How to cite this paper

Gross, Mark, Ari Gross and Yunhao Shi. “A System to Identify Plagiarized Images in STM Journal Submissions.” Presented at Balisage: The Markup Conference 2017, Washington, DC, August 1 - 4, 2017. In Proceedings of Balisage: The Markup Conference 2017. Balisage Series on Markup Technologies, vol. 19 (2017). https://doi.org/10.4242/BalisageVol19.Gross01.

Balisage: The Markup Conference 2017
August 1 - 4, 2017

Balisage Paper: A System to Identify Plagiarized Images in STM Journal Submissions

Mark Gross

President

Data Conversion Laboratory

Mark Gross, President of Data Conversion Laboratory, is a recognized authority on XML implementation, document conversion, and data mining. Prior to founding DCL in 1981, he was with the consulting practice of Arthur Young & Co. Mark has a BS in Engineering from Columbia University and an MBA from New York University, and has taught at the New York University Graduate School of Business, the New School, and Pace University.

Ari Gross

CEO

CVISION Technologies, Inc.

Dr. Ari Gross, Ph.D., serves as Chief Executive Officer at CVISION Technologies, Inc. Dr. Gross has been involved in digital imaging for the past 20 years. His achievements include over 40 published papers and several patents in areas related to digital imaging and document understanding. Dr. Gross received a BS degree in Mathematics from Johns Hopkins University and a PhD in Computer Science from Columbia University.

Yunhao Shi

Senior Software Engineer

CVISION Technologies, Inc.

Yunhao Shi is a senior software engineer at CVISION Technologies, Inc. He has been involved in digital imaging, OCR and automation for the past 13 years and has a patent in super accurate OCR. Shi received a BS degree in computer science from Queens college.

Abstract

Plagiarism in the scientific community is not new, but has garnered greater attention in the past few years due to higher publication volumes, greater pressure to publish, increased access and the resultant increased readership, and computers that can do the analysis on the fly. To counter the embarrassment, and economic harm, of publishing plagiarized research, testing for text-based plagiarism in journal articles has become a regular practice; for many journals and societies all incoming articles are tested against massive publication databases to avoid future problems.

While text analysis has become common, identifying image-based plagiarism is more complex with significant technical difficulties to overcome, and to our knowledge is not done. This paper describes work we recently completed on a pilot system to compare images in a submitted article against an image publication database, identifying likely matches that warrant further investigation. We also discuss the issues surrounding altered images, including the need to identify likely candidates while minimizing false positives.

Doesn’t Google Already Do All This With Facial Recognition?
“Identity” vs. “Similarity”
Text-based Similarity
Image-based similarity
Perceptual Hashing
The Pilot System
On-line Portal
Next Steps

Doesn’t Google Already Do All This With Facial Recognition?

While what Google, Facebook, and others do in recognizing faces, landmarks, etc. is truly amazing, recognizing plagiarized images turns out to be much more complex.
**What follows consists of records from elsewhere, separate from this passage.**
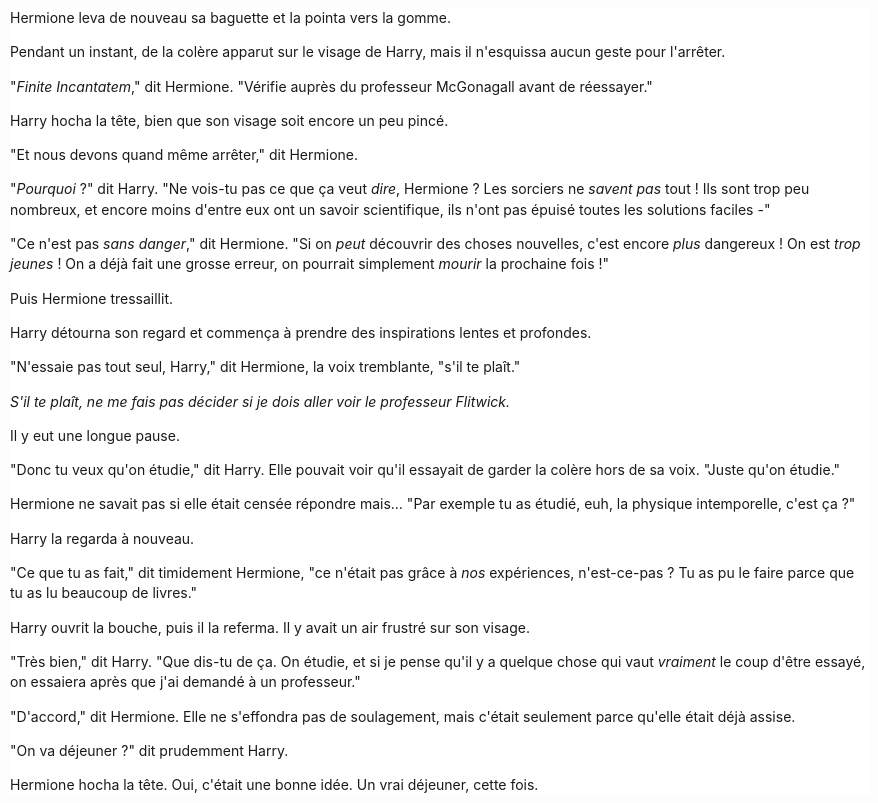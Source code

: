Hermione leva de nouveau sa baguette et la pointa vers la gomme.

Pendant un instant, de la colère apparut sur le visage de Harry, mais il
n'esquissa aucun geste pour l'arrêter.

"*Finite Incantatem*," dit Hermione. "Vérifie auprès du professeur
McGonagall avant de réessayer."

Harry hocha la tête, bien que son visage soit encore un peu pincé.

"Et nous devons quand même arrêter," dit Hermione.

"*Pourquoi* ?" dit Harry. "Ne vois-tu pas ce que ça veut *dire*,
Hermione ? Les sorciers ne *savent pas* tout ! Ils sont trop peu
nombreux, et encore moins d'entre eux ont un savoir scientifique, ils
n'ont pas épuisé toutes les solutions faciles -"

"Ce n'est pas *sans danger*," dit Hermione. "Si on *peut* découvrir des
choses nouvelles, c'est encore *plus* dangereux ! On est *trop jeunes* !
On a déjà fait une grosse erreur, on pourrait simplement *mourir* la
prochaine fois !"

Puis Hermione tressaillit.

Harry détourna son regard et commença à prendre des inspirations lentes
et profondes.

"N'essaie pas tout seul, Harry," dit Hermione, la voix tremblante, "s'il
te plaît."

*S'il te plaît, ne me fais pas décider si je dois aller voir le
professeur Flitwick.*

Il y eut une longue pause.

"Donc tu veux qu'on étudie," dit Harry. Elle pouvait voir qu'il essayait
de garder la colère hors de sa voix. "Juste qu'on étudie."

Hermione ne savait pas si elle était censée répondre mais… "Par exemple
tu as étudié, euh, la physique intemporelle, c'est ça ?"

Harry la regarda à nouveau.

"Ce que tu as fait," dit timidement Hermione, "ce n'était pas grâce à
*nos* expériences, n'est-ce-pas ? Tu as pu le faire parce que tu as lu
beaucoup de livres."

Harry ouvrit la bouche, puis il la referma. Il y avait un air frustré
sur son visage.

"Très bien," dit Harry. "Que dis-tu de ça. On étudie, et si je pense
qu'il y a quelque chose qui vaut *vraiment* le coup d'être essayé, on
essaiera après que j'ai demandé à un professeur."

"D'accord," dit Hermione. Elle ne s'effondra pas de soulagement, mais
c'était seulement parce qu'elle était déjà assise.

"On va déjeuner ?" dit prudemment Harry.

Hermione hocha la tête. Oui, c'était une bonne idée. Un vrai déjeuner,
cette fois.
With facial recognition, you can appropriately model what you are looking for – faces have common features, which can be mapped, and are recognizable when searching an image collection. In addition, solving the facial recognition problem does not necessarily require comparing the image to the facial universe. Facebook, for example, knows who your friends are, simplifying the matching process to the nearest neighbors in the graph. In other words, friends in the social network are given precedence over non-friends and friends of friends. Likewise, with facial recognition security applications at airports and other sensitive locations, you have reasonable knowledge of what you are looking for; the database of “persons of interest” is relatively small (10,000’s, not millions).

However, when identifying images for potential plagiarism, there is no a priori model to recognize or compare to – the image (or subimage) might be anything, and has likely been altered from the original.

“Identity” vs. “Similarity”

Identifying two objects as identical is relatively easy, for either text or images. Identifying variations is more interesting. Remember in sixth grade when kids would copy a paragraph from an encyclopedia (or now Wikipedia), try to change a few words, and assume no one would notice? That’s essentially what we’re trying to catch. Of course, determining that two similar instances are copies vs. happenstance can be quite subjective.

It’s a recurring problem in text, images, and even music.

Text-based Similarity

Gathering text similarity metrics are relatively easy. We can normalize compared documents by eliminating punctuation and noise words, pairing synonyms, building word wheels, and other such normalization tactics, allowing a computer to compare a document against a large text repository to “count” differences, identifying candidate sections that require further attention.

A typical example of the type of analysis that we perform, though not for plagiarism, is the analysis of document collections to recognize similar sections in order to identify common reusable components. The pie graph of findings for an example document collection is shown in Figure 1. This collection consists of 2,390 paragraphs, and we found that 938 (39.25%) were identical to a version of the paragraph found earlier in the collection, and that another 516 (21.59%) were close matches.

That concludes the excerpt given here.